According to historian Kenneth Ray Young, MacArthur "became a rising star in Milwaukee politics." Elected city attorney just two years after his arrival, he made friends with the most powerful men in the state. In 1855 MacArthur agreed to run as the Democratic candidate for lieutenant governor on a slate with incumbent Governor William A. Barstow. They won election, but on January 7, 1856 -- the very day they were inaugurated -- outraged Republicans launched an investigation into alleged voting irregularities. In March, the charges were substantiated, Barstow resigned and MacArthur served as governor for five days until the state court gave the election to their Republican opponent. Incredibly, though, the association did not hinder MacArthur's career, and in 1857 he was elected to the first of two six-year terms as a judge on the state's second judicial circuit. In 1870 he achieved his greatest success, when President Grant appointed him associate justice of the supreme court of the District of Columbia, a position he held until his retirement in 1887. He spent the remainder of his years writing several books, fielding numerous offers for speaking engagements, and entertaining Washington's elite.

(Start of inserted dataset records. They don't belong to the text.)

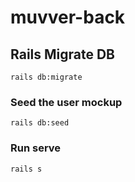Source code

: # muvver-back

## Rails Migrate DB
```
rails db:migrate
```

### Seed the user mockup
```
rails db:seed
```

### Run serve
```
rails s
```
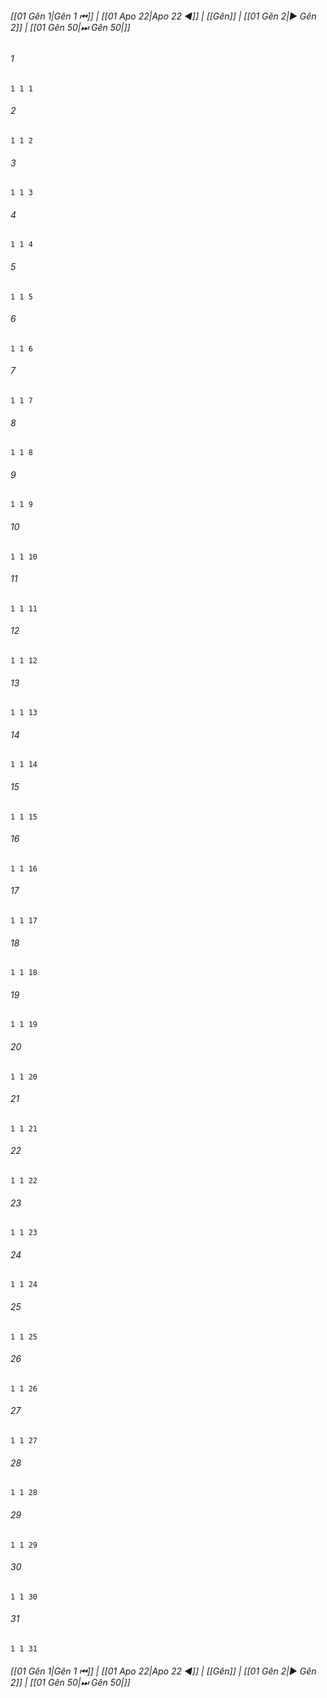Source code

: 
###### [[01 Gên 1|Gên 1 ⏮]] | [[01 Apo 22|Apo 22 ◀]] | [[Gên]] | [[01 Gên 2|▶ Gên 2]] | [[01 Gên 50|⏭ Gên 50|]]

###### 1
``` verse
1 1 1 
```
###### 2
``` verse
1 1 2 
```
###### 3
``` verse
1 1 3 
```
###### 4
``` verse
1 1 4 
```
###### 5
``` verse
1 1 5 
```
###### 6
``` verse
1 1 6 
```
###### 7
``` verse
1 1 7 
```
###### 8
``` verse
1 1 8 
```
###### 9
``` verse
1 1 9 
```
###### 10
``` verse
1 1 10 
```
###### 11
``` verse
1 1 11 
```
###### 12
``` verse
1 1 12 
```
###### 13
``` verse
1 1 13 
```
###### 14
``` verse
1 1 14 
```
###### 15
``` verse
1 1 15 
```
###### 16
``` verse
1 1 16 
```
###### 17
``` verse
1 1 17 
```
###### 18
``` verse
1 1 18 
```
###### 19
``` verse
1 1 19 
```
###### 20
``` verse
1 1 20 
```
###### 21
``` verse
1 1 21 
```
###### 22
``` verse
1 1 22 
```
###### 23
``` verse
1 1 23 
```
###### 24
``` verse
1 1 24 
```
###### 25
``` verse
1 1 25 
```
###### 26
``` verse
1 1 26 
```
###### 27
``` verse
1 1 27 
```
###### 28
``` verse
1 1 28 
```
###### 29
``` verse
1 1 29 
```
###### 30
``` verse
1 1 30 
```
###### 31
``` verse
1 1 31 
```

###### [[01 Gên 1|Gên 1 ⏮]] | [[01 Apo 22|Apo 22 ◀]] | [[Gên]] | [[01 Gên 2|▶ Gên 2]] | [[01 Gên 50|⏭ Gên 50|]]

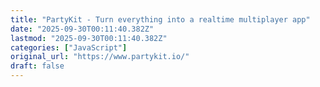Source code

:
 ```yaml
---
title: "PartyKit - Turn everything into a realtime multiplayer app"
date: "2025-09-30T00:11:40.382Z"
lastmod: "2025-09-30T00:11:40.382Z"
categories: ["JavaScript"]
original_url: "https://www.partykit.io/"
draft: false
---
```

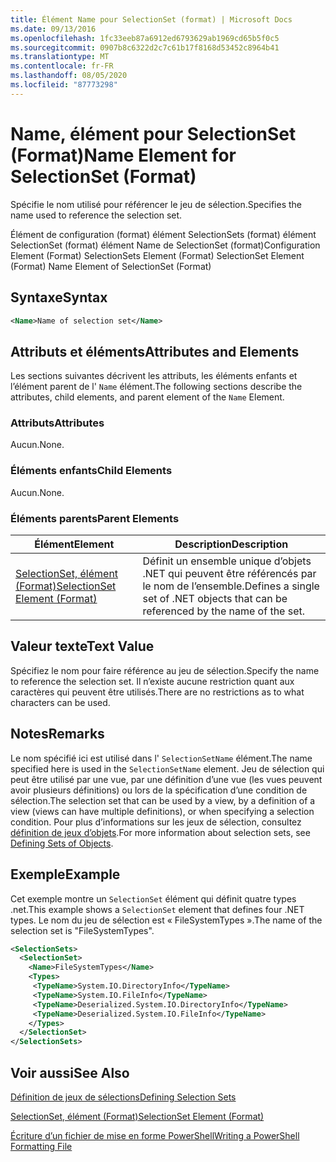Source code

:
 ```yaml
---
title: Élément Name pour SelectionSet (format) | Microsoft Docs
ms.date: 09/13/2016
ms.openlocfilehash: 1fc33eeb87a6912ed6793629ab1969cd65b5f0c5
ms.sourcegitcommit: 0907b8c6322d2c7c61b17f8168d53452c8964b41
ms.translationtype: MT
ms.contentlocale: fr-FR
ms.lasthandoff: 08/05/2020
ms.locfileid: "87773298"
---
```

# <a name="name-element-for-selectionset-format"></a><span data-ttu-id="0e9c0-102">Name, élément pour SelectionSet (Format)</span><span class="sxs-lookup"><span data-stu-id="0e9c0-102">Name Element for SelectionSet (Format)</span></span>

<span data-ttu-id="0e9c0-103">Spécifie le nom utilisé pour référencer le jeu de sélection.</span><span class="sxs-lookup"><span data-stu-id="0e9c0-103">Specifies the name used to reference the selection set.</span></span>

<span data-ttu-id="0e9c0-104">Élément de configuration (format) élément SelectionSets (format) élément SelectionSet (format) élément Name de SelectionSet (format)</span><span class="sxs-lookup"><span data-stu-id="0e9c0-104">Configuration Element (Format) SelectionSets Element (Format) SelectionSet Element (Format) Name Element of SelectionSet (Format)</span></span>

## <a name="syntax"></a><span data-ttu-id="0e9c0-105">Syntaxe</span><span class="sxs-lookup"><span data-stu-id="0e9c0-105">Syntax</span></span>

```xml
<Name>Name of selection set</Name>
```

## <a name="attributes-and-elements"></a><span data-ttu-id="0e9c0-106">Attributs et éléments</span><span class="sxs-lookup"><span data-stu-id="0e9c0-106">Attributes and Elements</span></span>

<span data-ttu-id="0e9c0-107">Les sections suivantes décrivent les attributs, les éléments enfants et l’élément parent de l' `Name` élément.</span><span class="sxs-lookup"><span data-stu-id="0e9c0-107">The following sections describe the attributes, child elements, and parent element of the `Name` Element.</span></span>

### <a name="attributes"></a><span data-ttu-id="0e9c0-108">Attributs</span><span class="sxs-lookup"><span data-stu-id="0e9c0-108">Attributes</span></span>

<span data-ttu-id="0e9c0-109">Aucun.</span><span class="sxs-lookup"><span data-stu-id="0e9c0-109">None.</span></span>

### <a name="child-elements"></a><span data-ttu-id="0e9c0-110">Éléments enfants</span><span class="sxs-lookup"><span data-stu-id="0e9c0-110">Child Elements</span></span>

<span data-ttu-id="0e9c0-111">Aucun.</span><span class="sxs-lookup"><span data-stu-id="0e9c0-111">None.</span></span>

### <a name="parent-elements"></a><span data-ttu-id="0e9c0-112">Éléments parents</span><span class="sxs-lookup"><span data-stu-id="0e9c0-112">Parent Elements</span></span>

|<span data-ttu-id="0e9c0-113">Élément</span><span class="sxs-lookup"><span data-stu-id="0e9c0-113">Element</span></span>|<span data-ttu-id="0e9c0-114">Description</span><span class="sxs-lookup"><span data-stu-id="0e9c0-114">Description</span></span>|
|-------------|-----------------|
|[<span data-ttu-id="0e9c0-115">SelectionSet, élément (Format)</span><span class="sxs-lookup"><span data-stu-id="0e9c0-115">SelectionSet Element (Format)</span></span>](./selectionset-element-format.md)|<span data-ttu-id="0e9c0-116">Définit un ensemble unique d’objets .NET qui peuvent être référencés par le nom de l’ensemble.</span><span class="sxs-lookup"><span data-stu-id="0e9c0-116">Defines a single set of .NET objects that can be referenced by the name of the set.</span></span>|

## <a name="text-value"></a><span data-ttu-id="0e9c0-117">Valeur texte</span><span class="sxs-lookup"><span data-stu-id="0e9c0-117">Text Value</span></span>

<span data-ttu-id="0e9c0-118">Spécifiez le nom pour faire référence au jeu de sélection.</span><span class="sxs-lookup"><span data-stu-id="0e9c0-118">Specify the name to reference the selection set.</span></span> <span data-ttu-id="0e9c0-119">Il n’existe aucune restriction quant aux caractères qui peuvent être utilisés.</span><span class="sxs-lookup"><span data-stu-id="0e9c0-119">There are no restrictions as to what characters can be used.</span></span>

## <a name="remarks"></a><span data-ttu-id="0e9c0-120">Notes</span><span class="sxs-lookup"><span data-stu-id="0e9c0-120">Remarks</span></span>

<span data-ttu-id="0e9c0-121">Le nom spécifié ici est utilisé dans l' `SelectionSetName` élément.</span><span class="sxs-lookup"><span data-stu-id="0e9c0-121">The name specified here is used in the `SelectionSetName` element.</span></span> <span data-ttu-id="0e9c0-122">Jeu de sélection qui peut être utilisé par une vue, par une définition d’une vue (les vues peuvent avoir plusieurs définitions) ou lors de la spécification d’une condition de sélection.</span><span class="sxs-lookup"><span data-stu-id="0e9c0-122">The selection set that can be used by a view, by a definition of a view (views can have multiple definitions), or when specifying a selection condition.</span></span> <span data-ttu-id="0e9c0-123">Pour plus d’informations sur les jeux de sélection, consultez [définition de jeux d’objets](./defining-selection-sets.md).</span><span class="sxs-lookup"><span data-stu-id="0e9c0-123">For more information about selection sets, see [Defining Sets of Objects](./defining-selection-sets.md).</span></span>

## <a name="example"></a><span data-ttu-id="0e9c0-124">Exemple</span><span class="sxs-lookup"><span data-stu-id="0e9c0-124">Example</span></span>

<span data-ttu-id="0e9c0-125">Cet exemple montre un `SelectionSet` élément qui définit quatre types .net.</span><span class="sxs-lookup"><span data-stu-id="0e9c0-125">This example shows a `SelectionSet` element that defines four .NET types.</span></span> <span data-ttu-id="0e9c0-126">Le nom du jeu de sélection est « FileSystemTypes ».</span><span class="sxs-lookup"><span data-stu-id="0e9c0-126">The name of the selection set is "FileSystemTypes".</span></span>

```xml
<SelectionSets>
  <SelectionSet>
    <Name>FileSystemTypes</Name>
    <Types>
     <TypeName>System.IO.DirectoryInfo</TypeName>
     <TypeName>System.IO.FileInfo</TypeName>
     <TypeName>Deserialized.System.IO.DirectoryInfo</TypeName>
     <TypeName>Deserialized.System.IO.FileInfo</TypeName>
    </Types>
  </SelectionSet>
</SelectionSets>
```

## <a name="see-also"></a><span data-ttu-id="0e9c0-127">Voir aussi</span><span class="sxs-lookup"><span data-stu-id="0e9c0-127">See Also</span></span>

[<span data-ttu-id="0e9c0-128">Définition de jeux de sélections</span><span class="sxs-lookup"><span data-stu-id="0e9c0-128">Defining Selection Sets</span></span>](./defining-selection-sets.md)

[<span data-ttu-id="0e9c0-129">SelectionSet, élément (Format)</span><span class="sxs-lookup"><span data-stu-id="0e9c0-129">SelectionSet Element (Format)</span></span>](./selectionset-element-format.md)

[<span data-ttu-id="0e9c0-130">Écriture d’un fichier de mise en forme PowerShell</span><span class="sxs-lookup"><span data-stu-id="0e9c0-130">Writing a PowerShell Formatting File</span></span>](./writing-a-powershell-formatting-file.md)
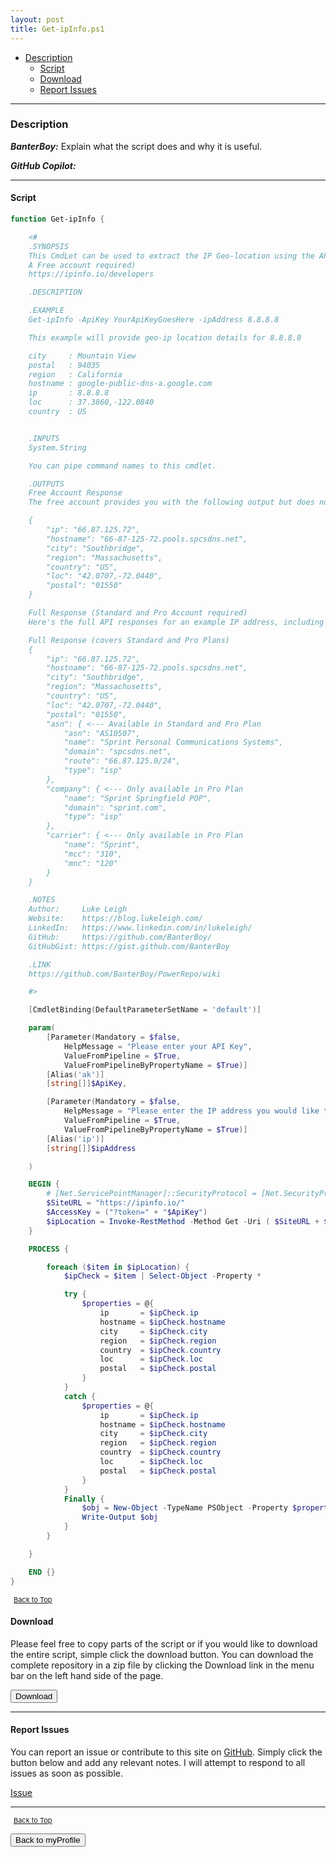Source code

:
 ```yaml
---
layout: post
title: Get-ipInfo.ps1
---
```


- [Description](#description)
  - [Script](#script)
  - [Download](#download)
  - [Report Issues](#report-issues)

---

### Description

**_BanterBoy:_** Explain what the script does and why it is useful.

**_GitHub Copilot:_**

---

#### Script

```powershell
function Get-ipInfo {

    <#
    .SYNOPSIS
    This CmdLet can be used to extract the IP Geo-location using the API from https://ipinfo.io
    A Free account required)
    https://ipinfo.io/developers

    .DESCRIPTION

    .EXAMPLE
    Get-ipInfo -ApiKey YourApiKeyGoesHere -ipAddress 8.8.8.8

    This example will provide geo-ip location details for 8.8.8.8

    city     : Mountain View
    postal   : 94035
    region   : California
    hostname : google-public-dns-a.google.com
    ip       : 8.8.8.8
    loc      : 37.3860,-122.0840
    country  : US


    .INPUTS
    System.String

    You can pipe command names to this cmdlet.

    .OUTPUTS
    Free Account Response
    The free account provides you with the following output but does not include the additional details from the Full Response

    {
        "ip": "66.87.125.72",
        "hostname": "66-87-125-72.pools.spcsdns.net",
        "city": "Southbridge",
        "region": "Massachusetts",
        "country": "US",
        "loc": "42.0707,-72.0440",
        "postal": "01550"
    }

    Full Response (Standard and Pro Account required)
    Here's the full API responses for an example IP address, including the asn object that's included in the standard plan, and the company and carrier objects that are included in the pro plan. If you're on the free or basic plan these additional objects won't be included in the response.

    Full Response (covers Standard and Pro Plans)
    {
        "ip": "66.87.125.72",
        "hostname": "66-87-125-72.pools.spcsdns.net",
        "city": "Southbridge",
        "region": "Massachusetts",
        "country": "US",
        "loc": "42.0707,-72.0440",
        "postal": "01550",
        "asn": { <--- Available in Standard and Pro Plan
            "asn": "AS10507",
            "name": "Sprint Personal Communications Systems",
            "domain": "spcsdns.net",
            "route": "66.87.125.0/24",
            "type": "isp"
        },
        "company": { <--- Only available in Pro Plan
            "name": "Sprint Springfield POP",
            "domain": "sprint.com",
            "type": "isp"
        },
        "carrier": { <--- Only available in Pro Plan
            "name": "Sprint",
            "mcc": "310",
            "mnc": "120"
        }
    }

    .NOTES
    Author:     Luke Leigh
    Website:    https://blog.lukeleigh.com/
    LinkedIn:   https://www.linkedin.com/in/lukeleigh/
    GitHub:     https://github.com/BanterBoy/
    GitHubGist: https://gist.github.com/BanterBoy

    .LINK
    https://github.com/BanterBoy/PowerRepo/wiki

    #>

    [CmdletBinding(DefaultParameterSetName = 'default')]

    param(
        [Parameter(Mandatory = $false,
            HelpMessage = "Please enter your API Key",
            ValueFromPipeline = $True,
            ValueFromPipelineByPropertyName = $True)]
        [Alias('ak')]
        [string[]]$ApiKey,

        [Parameter(Mandatory = $false,
            HelpMessage = "Please enter the IP address you would like to check",
            ValueFromPipeline = $True,
            ValueFromPipelineByPropertyName = $True)]
        [Alias('ip')]
        [string[]]$ipAddress

    )

    BEGIN {
        # [Net.ServicePointManager]::SecurityProtocol = [Net.SecurityProtocolType]::Tls12
        $SiteURL = "https://ipinfo.io/"
        $AccessKey = ("?token=" + "$ApiKey")
        $ipLocation = Invoke-RestMethod -Method Get -Uri ( $SiteURL + $ipAddress + $AccessKey )
    }

    PROCESS {

        foreach ($item in $ipLocation) {
            $ipCheck = $item | Select-Object -Property *

            try {
                $properties = @{
                    ip       = $ipCheck.ip
                    hostname = $ipCheck.hostname
                    city     = $ipCheck.city
                    region   = $ipCheck.region
                    country  = $ipCheck.country
                    loc      = $ipCheck.loc
                    postal   = $ipCheck.postal
                }
            }
            catch {
                $properties = @{
                    ip       = $ipCheck.ip
                    hostname = $ipCheck.hostname
                    city     = $ipCheck.city
                    region   = $ipCheck.region
                    country  = $ipCheck.country
                    loc      = $ipCheck.loc
                    postal   = $ipCheck.postal
                }
            }
            Finally {
                $obj = New-Object -TypeName PSObject -Property $properties
                Write-Output $obj
            }
        }

    }

    END {}
}
```

<span style="font-size:11px;"><a href="#"><i class="fas fa-caret-up" aria-hidden="true" style="color: white; margin-right:5px;"></i>Back to Top</a></span>

#### Download

Please feel free to copy parts of the script or if you would like to download the entire script, simple click the download button. You can download the complete repository in a zip file by clicking the Download link in the menu bar on the left hand side of the page.

<button class="btn" type="submit" onclick="window.open('/PowerShell/functions/myProfile/Get-ipInfo.ps1')">
    <i class="fa fa-cloud-download-alt">
    </i>
        Download
</button>

---

#### Report Issues

You can report an issue or contribute to this site on <a href="https://github.com/BanterBoy/scripts-blog/issues">GitHub</a>. Simply click the button below and add any relevant notes. I will attempt to respond to all issues as soon as possible.

<!-- Place this tag where you want the button to render. -->

<a class="github-button" href="https://github.com/BanterBoy/scripts-blog/issues/new?title=Get-ipInfo.ps1&body=There is a problem with this function. Please find details below." data-show-count="true" aria-label="Issue BanterBoy/scripts-blog on GitHub">Issue</a>

---

<span style="font-size:11px;"><a href="#"><i class="fas fa-caret-up" aria-hidden="true" style="color: white; margin-right:5px;"></i>Back to Top</a></span>

<a href="/menu/_pages/myProfile.html">
    <button class="btn">
        <i class='fas fa-reply'>
        </i>
            Back to myProfile
    </button>
</a>

[1]: http://ecotrust-canada.github.io/markdown-toc
[2]: https://github.com/googlearchive/code-prettify
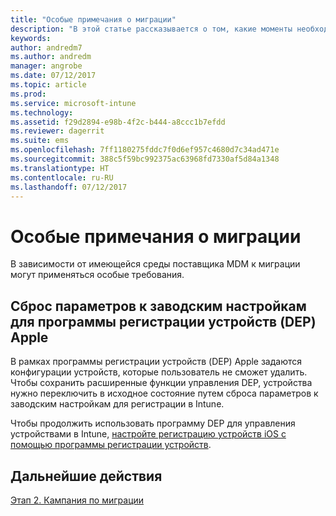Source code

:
 ```yaml
---
title: "Особые примечания о миграции"
description: "В этой статье рассказывается о том, какие моменты необходимо учесть, прежде чем начинать миграцию."
keywords: 
author: andredm7
ms.author: andredm
manager: angrobe
ms.date: 07/12/2017
ms.topic: article
ms.prod: 
ms.service: microsoft-intune
ms.technology: 
ms.assetid: f29d2894-e98b-4f2c-b444-a8ccc1b7efdd
ms.reviewer: dagerrit
ms.suite: ems
ms.openlocfilehash: 7ff1180275fddc7f0d6ef957c4680d7c34ad471e
ms.sourcegitcommit: 388c5f59bc992375ac63968fd7330af5d84a1348
ms.translationtype: HT
ms.contentlocale: ru-RU
ms.lasthandoff: 07/12/2017
---
```

# <a name="special-migration-considerations"></a>Особые примечания о миграции

В зависимости от имеющейся среды поставщика MDM к миграции могут применяться особые требования.

## <a name="factory-reset-for-apples-device-enrollment-program-dep"></a>Сброс параметров к заводским настройкам для программы регистрации устройств (DEP) Apple

В рамках программы регистрации устройств (DEP) Apple задаются конфигурации устройств, которые пользователь не сможет удалить. Чтобы сохранить расширенные функции управления DEP, устройства нужно переключить в исходное состояние путем сброса параметров к заводским настройкам для регистрации в Intune.

Чтобы продолжить использовать программу DEP для управления устройствами в Intune, [настройте регистрацию устройств iOS с помощью программы регистрации устройств](device-enrollment-program-enroll-ios.md).


## <a name="next-steps"></a>Дальнейшие действия

[Этап 2. Кампания по миграции](migration-guide-campaign.md)

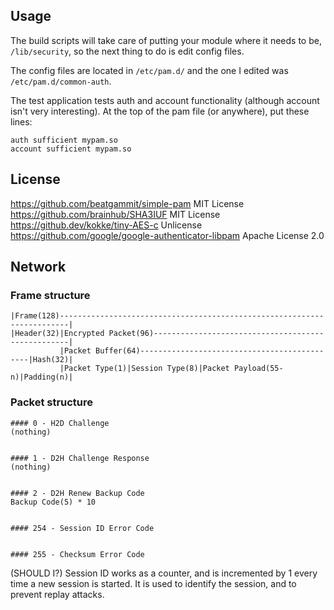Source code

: ## Usage

The build scripts will take care of putting your module where it needs to be, `/lib/security`, so the next thing to do is edit config files.

The config files are located in `/etc/pam.d/` and the one I edited was `/etc/pam.d/common-auth`.

The test application tests auth and account functionality (although account isn't very interesting). At the top of the pam file (or anywhere), put these lines:

	auth sufficient mypam.so
	account sufficient mypam.so

## License

https://github.com/beatgammit/simple-pam MIT License
https://github.com/brainhub/SHA3IUF MIT License
https://github.dev/kokke/tiny-AES-c Unlicense
https://github.com/google/google-authenticator-libpam Apache License 2.0

## Network

### Frame structure
```
|Frame(128)------------------------------------------------------------------------|
|Header(32)|Encrypted Packet(96)---------------------------------------------------|
           |Packet Buffer(64)---------------------------------------------|Hash(32)|
           |Packet Type(1)|Session Type(8)|Packet Payload(55-n)|Padding(n)|
```

### Packet structure
```
#### 0 - H2D Challenge
(nothing)


#### 1 - D2H Challenge Response
(nothing)


#### 2 - D2H Renew Backup Code
Backup Code(5) * 10


#### 254 - Session ID Error Code


#### 255 - Checksum Error Code

```

(SHOULD I?)
Session ID works as a counter, and is incremented by 1 every time a new session is started. It is used to identify the session, and to prevent replay attacks.
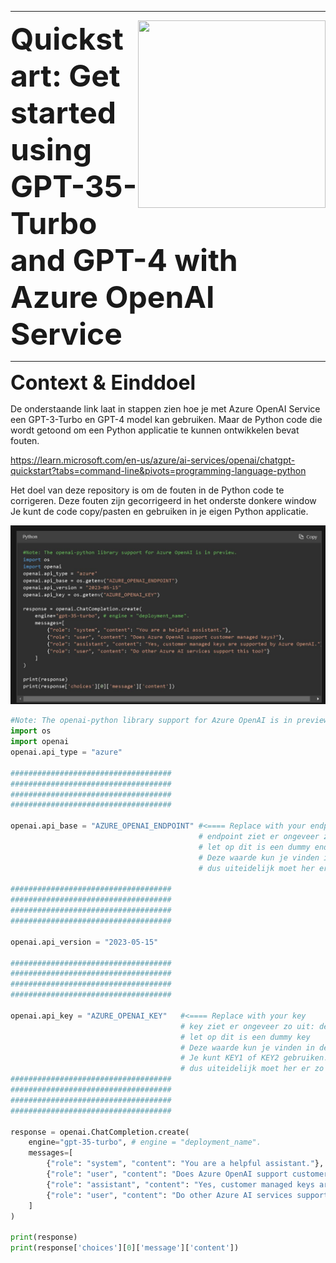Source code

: <!--
https://docs.github.com/en/get-started/writing-on-github/getting-started-with-writing-and-formatting-on-github/basic-writing-and-formatting-syntax
-->



***********


<img align="right" width="300" height="300" src="https://avatars.githubusercontent.com/u/115706761?s=400&u=7c6cae892816e172b0b7eef99f2d32adb948c6ad&v=4">

<!--
>• Data verwijst naar gegevens die veelal worden verzameld op basis van metingen met behulp van meetsystemen en/of observaties gedaan door mensen.
>
>•  Informatie is een maat voor gereduceerde onzekerheid over beschikbare data. Bijvoorbeeld met behulp van een weermodel kan op basis van meteorologische data een voorspelling gedaan worden over het verloop van de temperatuur voor de komende week. Dus het weermodel structureert en presenteert "betekenisloze" data zoals temperatuur en luchtdruk op een voor mensen betekenisvolle wijze
-->

<font size="8"> **Quickstart: Get started using GPT-35-Turbo and GPT-4 with Azure OpenAI Service**</font>



***********

<font size="6"> **Context & Einddoel**</font>

De onderstaande link laat in stappen zien hoe je met Azure OpenAI Service een GPT-3-Turbo en GPT-4 model kan gebruiken.
Maar de Python code die wordt getoond om een Python applicatie te kunnen  ontwikkelen bevat fouten.

https://learn.microsoft.com/en-us/azure/ai-services/openai/chatgpt-quickstart?tabs=command-line&pivots=programming-language-python

Het doel van deze repository is om de fouten in de Python code te corrigeren.
Deze fouten zijn gecorrigeerd in het onderste donkere window
Je kunt de code copy/pasten en gebruiken in je eigen Python applicatie.



![Alt text](code-1.JPG)



```python
#Note: The openai-python library support for Azure OpenAI is in preview.
import os
import openai
openai.api_type = "azure"

####################################
####################################
####################################
####################################

openai.api_base = "AZURE_OPENAI_ENDPOINT" #<==== Replace with your endpoint
                                          # endpoint ziet er ongeveer zo uit: https://openai.azure-api.com/
                                          # let op dit is een dummy endpoint
                                          # Deze waarde kun je vinden in de Keys & Endpoint sectie wanneer je je bron bekijkt vanuit het Azure portaal. 
                                          # dus uiteidelijk moet her er zo uitzien:     openai.api_base ="https://openai.azure-api.com/"

####################################
####################################
####################################
####################################                   

openai.api_version = "2023-05-15"

####################################
####################################
####################################
####################################

openai.api_key = "AZURE_OPENAI_KEY"   #<==== Replace with your key
                                      # key ziet er ongeveer zo uit: ded218c778894f6da4d3c3456c6904194
                                      # let op dit is een dummy key
                                      # Deze waarde kun je vinden in de Keys & Endpoint sectie wanneer je je bron bekijkt vanuit het Azure portaal. 
                                      # Je kunt KEY1 of KEY2 gebruiken.
                                      # dus uiteidelijk moet her er zo uitzien:     openai.api_key ="ded218c778894f6da4d3c3456c6904194"
####################################
####################################
####################################
####################################

response = openai.ChatCompletion.create(
    engine="gpt-35-turbo", # engine = "deployment_name".
    messages=[
        {"role": "system", "content": "You are a helpful assistant."},
        {"role": "user", "content": "Does Azure OpenAI support customer managed keys?"},
        {"role": "assistant", "content": "Yes, customer managed keys are supported by Azure OpenAI."},
        {"role": "user", "content": "Do other Azure AI services support this too?"}
    ]
)

print(response)
print(response['choices'][0]['message']['content'])

```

It was during these lofty years in Washington, just when he was entering adolescence, that an impressionable Douglas MacArthur got to know his grandfather best. If in Douglas' mind his father represented the ideal soldier, his grandfather was the model for the gentleman-scholar. As D. Clayton James has written of the Judge, "The family heritage which he largely created and passed on by example to Douglas was one of nobility: A MacArthur is a man of superior mind and talents, a potential master of sundry fields; a MacArthur commands the respect of important personages at the highest levels of government and society; a MacArthur, by virtue of his family's high rank in the Scottish aristocracy of blood and the American aristocracy of success and wealth, is obligated to conduct himself with honor, gallantry, and magnanimity." These were clearly the signposts by which Douglas MacArthur would navigate his way into the history books.